Freigelassener BND-Agent: Noch viele offene Fragen

Die Männer, die eines Sprengstoffanschlages verdächtigt und in Pristina festgenommen worden waren, verließen am Samstag das Land. Die Bundesregierung begrüßte ihre Freilassung. Sie sei immer von der Unschuld der drei überzeugt gewesen, erklärte der stellvertretende Regierungssprecher Thomas Steg. Geheimdienstler und Oppositionspolitiker warfen der Bundesregierung vor, sich nicht frühzeitig und nachdrücklich genug für die Männer eingesetzt zu haben.

Der Grünen-Abgeordnete Hans-Christian Ströbele sagte in der ARD, die Bundesregierung hätte mit viel größerem Nachdruck für eine schnelle rechtsstaatliche Klärung der Vorwürfe sorgen müssen.
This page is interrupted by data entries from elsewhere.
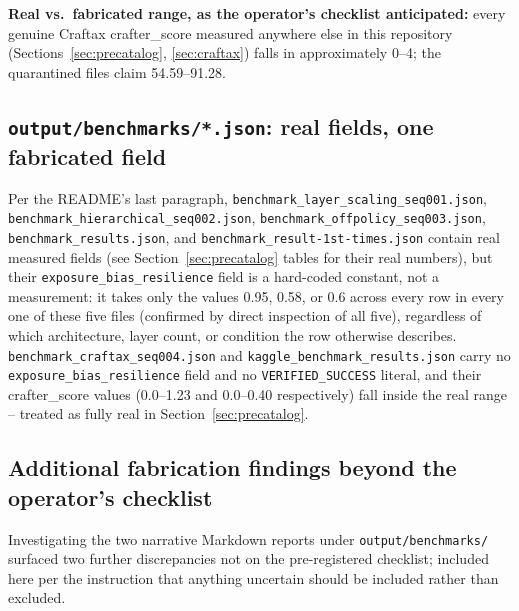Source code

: \documentclass[11pt]{article}
\newcommand{\srcpath}[1]{\texttt{\small #1}}
\begin{document}
\textbf{Real vs.\ fabricated range, as the operator's checklist anticipated:} every genuine Craftax
crafter\_score measured anywhere else in this repository (Sections~\ref{sec:precatalog},
\ref{sec:craftax}) falls in approximately 0--4; the quarantined files claim 54.59--91.28.

\subsection{\texttt{output/benchmarks/*.json}: real fields, one fabricated field}

Per the README's last paragraph, \srcpath{benchmark\_layer\_scaling\_seq001.json},
\srcpath{benchmark\_hierarchical\_seq002.json}, \srcpath{benchmark\_offpolicy\_seq003.json},
\srcpath{benchmark\_results.json}, and \srcpath{benchmark\_result-1st-times.json} contain real
measured fields (see Section~\ref{sec:precatalog} tables for their real numbers), but their
\texttt{exposure\_bias\_resilience} field is a hard-coded constant, not a measurement: it takes
only the values 0.95, 0.58, or 0.6 across every row in every one of these five files (confirmed by
direct inspection of all five), regardless of which architecture, layer count, or condition the row
otherwise describes. \srcpath{benchmark\_craftax\_seq004.json} and
\srcpath{kaggle\_benchmark\_results.json} carry no \texttt{exposure\_bias\_resilience} field and no
\texttt{VERIFIED\_SUCCESS} literal, and their crafter\_score values (0.0--1.23 and 0.0--0.40
respectively) fall inside the real range -- treated as fully real in Section~\ref{sec:precatalog}.

\subsection{Additional fabrication findings beyond the operator's checklist}

Investigating the two narrative Markdown reports under \srcpath{output/benchmarks/} surfaced two
further discrepancies not on the pre-registered checklist; included here per the instruction that
anything uncertain should be included rather than excluded.
\end{document}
Auch der stellvertretende Fraktionsvorsitzende der Linken, Wolfgang Neskovic, warf der Bundesregierung mangelndes Engagement vor. Außenminister Frank-Walter Steinmeier (SPD) hätte sich persönlich und öffentlich für die Freilassung der Agenten einsetzen müssen.

Das für die Kontrolle der Geheimdienste zuständige Bundestagsgremium werde noch einmal nacharbeiten, ob das Krisenmanagement funktioniert habe oder nicht, sagte Oppermann in der ARD. "Wir gehen bisher davon aus, dass das Kanzleramt das getan hat, was nötig war", fügte der SPD-Politiker hinzu. In der "Süddeutschen Zeitung" sagte Oppermann, er wolle darauf hinwirken, dass die drei Männer am Mittwoch die Dinge vor dem PKG aus ihrer Sicht schilderten. "Das kann Licht in diesen Vorgang bringen, der in großen Teilen immer noch rätselhaft ist."

Regierungssprecher Steg hatte bereits am Freitag die unverzügliche Freilassung der Männer gefordert und darauf verwiesen, dass sie nach Feststellung der PKG in keiner Weise in terroristische Aktionen verstrickt gewesen seien. Die drei wurden schließlich am Freitagabend freigelassen, nachdem ein Uno-Gericht im Kosovo keinen hinreichenden Tatverdacht erkennen konnte. Bis zu ihrem Abflug aus Pristina am Samstagmorgen wurden sie vom Auswärtigen Amt betreut.